Eventually, the site was decommissioned and handed back to the Crown, at which point it sat unused until 2000, when a developer purchased the property, demolished most of the facility, and in 2004 turned part of the curved pool walls into a private home and filled in the rest with a lawn and landscaping. The project was almost complete, at which point “he left it to stand and rot,” said Zena Holloway, an underwater photographer who purchased the house in 2011 with her husband, Patrick, a property developer. After moving in, the couple spent four years turning the house into a livable residence and then put it on the market in 2015 for £6.75 million ($8.8 million).
Renovating the property wasn’t without its highs and lows. “We moved in straightaway,” Holloway said. “It had a kitchen that was already sort of serviceable. The ice in the freezer was 10 years old, but it still worked.” That said, “when we switched on the oven all the circuits blew, and then the fire alarm went off and we didn’t have a code for it,” she said. “There was a catalog of ‘oh my God’ moments.”

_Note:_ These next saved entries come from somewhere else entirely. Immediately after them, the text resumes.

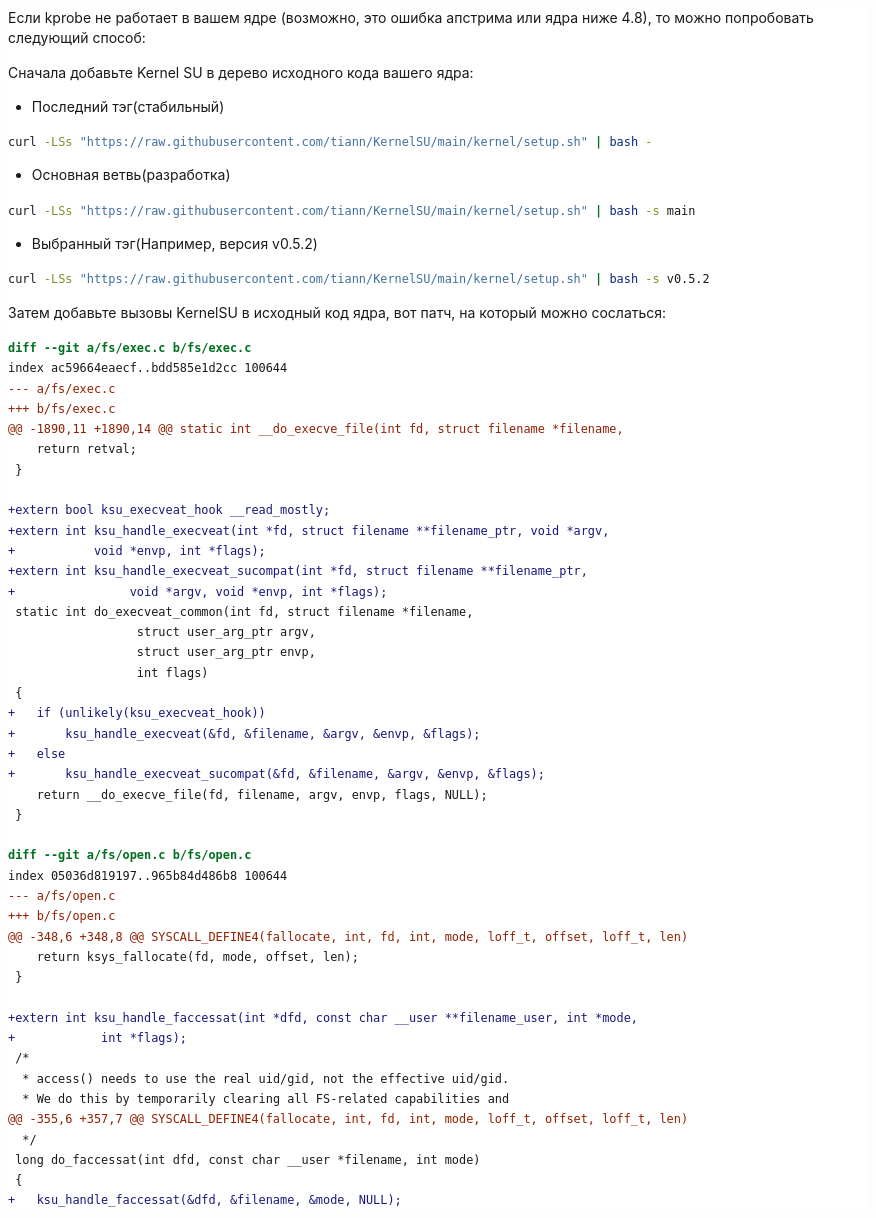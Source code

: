 Если kprobe не работает в вашем ядре (возможно, это ошибка апстрима или ядра ниже 4.8), то можно попробовать следующий способ:

Сначала добавьте Kernel SU в дерево исходного кода вашего ядра:

- Последний тэг(стабильный)

```sh
curl -LSs "https://raw.githubusercontent.com/tiann/KernelSU/main/kernel/setup.sh" | bash -
```

- Основная ветвь(разработка)

```sh
curl -LSs "https://raw.githubusercontent.com/tiann/KernelSU/main/kernel/setup.sh" | bash -s main
```

- Выбранный тэг(Например, версия v0.5.2)

```sh
curl -LSs "https://raw.githubusercontent.com/tiann/KernelSU/main/kernel/setup.sh" | bash -s v0.5.2
```

Затем добавьте вызовы KernelSU в исходный код ядра, вот патч, на который можно сослаться:

```diff
diff --git a/fs/exec.c b/fs/exec.c
index ac59664eaecf..bdd585e1d2cc 100644
--- a/fs/exec.c
+++ b/fs/exec.c
@@ -1890,11 +1890,14 @@ static int __do_execve_file(int fd, struct filename *filename,
 	return retval;
 }
 
+extern bool ksu_execveat_hook __read_mostly;
+extern int ksu_handle_execveat(int *fd, struct filename **filename_ptr, void *argv,
+			void *envp, int *flags);
+extern int ksu_handle_execveat_sucompat(int *fd, struct filename **filename_ptr,
+				 void *argv, void *envp, int *flags);
 static int do_execveat_common(int fd, struct filename *filename,
 			      struct user_arg_ptr argv,
 			      struct user_arg_ptr envp,
 			      int flags)
 {
+	if (unlikely(ksu_execveat_hook))
+		ksu_handle_execveat(&fd, &filename, &argv, &envp, &flags);
+	else
+		ksu_handle_execveat_sucompat(&fd, &filename, &argv, &envp, &flags);
 	return __do_execve_file(fd, filename, argv, envp, flags, NULL);
 }
 
diff --git a/fs/open.c b/fs/open.c
index 05036d819197..965b84d486b8 100644
--- a/fs/open.c
+++ b/fs/open.c
@@ -348,6 +348,8 @@ SYSCALL_DEFINE4(fallocate, int, fd, int, mode, loff_t, offset, loff_t, len)
 	return ksys_fallocate(fd, mode, offset, len);
 }
 
+extern int ksu_handle_faccessat(int *dfd, const char __user **filename_user, int *mode,
+			 int *flags);
 /*
  * access() needs to use the real uid/gid, not the effective uid/gid.
  * We do this by temporarily clearing all FS-related capabilities and
@@ -355,6 +357,7 @@ SYSCALL_DEFINE4(fallocate, int, fd, int, mode, loff_t, offset, loff_t, len)
  */
 long do_faccessat(int dfd, const char __user *filename, int mode)
 {
+	ksu_handle_faccessat(&dfd, &filename, &mode, NULL);
```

The couple also discovered elements from the building’s wartime past. In the house’s subbasement, which Holloway describes as “a kind of vast bat-cave,” she discovered a hole in the wall. Her husband climbed in with a flashlight and then promptly disappeared into what turned out to be an immense, potentially endless tunnel. “He crawled and crawled and crawled, and at one point he got to—we think—under the neighbor’s house,” Holloway said. “I think there were all these tunnels as an escape plan for the prime minister.” (The tunnel is now closed.)
There were other quirks, too. “Because the house is circular, you can suddenly find yourself hearing something you shouldn’t be hearing” from the other end of the house, she said. “It’s really odd.”
Despite the house’s idiosyncrasies, or perhaps because of them, its interior, which covers some 9,880 square feet, manages to be both spacious and intimate. The ground level is designed as an open-plan living area with a large kitchen, living room, and office. The floor above contains the house’s six bedrooms, and the basement has a large lounge area filled with pillows. The floor below (that of the mystery tunnel) is an area that Holloway calls “bizarre”—and the couple never quite found a use for it. It would, she said, “make the most amazing swimming pool for somebody. Or perhaps someone would want a climbing facility, or a shooting range, or a massive wine cellar.”
Outside there’s a sunken area, which provides natural light in the basement and which Holloway’s children use to play basketball. There’s also a connected, two-car garage.
The house sits on 1.3 acres of land and has the added benefit of being inside Bushy Park, which is still owned by the Crown. “The park is this vast, massive area of green space with a population of deer, which roam freely,” Holloway said. “We’re still in London, but it’s like living in the country.” Waterloo station is about a 40-minute commute by train.
Holloway, who professes to love the house, said they’re moving for both practical reasons—she’d really like a pool to use for her photography—and whimsy. “My husband wants to design-slash-build a house from the ground up,” she explained.
Holloway anticipates the process will take some time. “We didn’t expect a quick sell,” she said. “It’s so unusual—you need the right person.”
The house is listed by Luke Ellwood and Peter Norgrove of Knight Frank.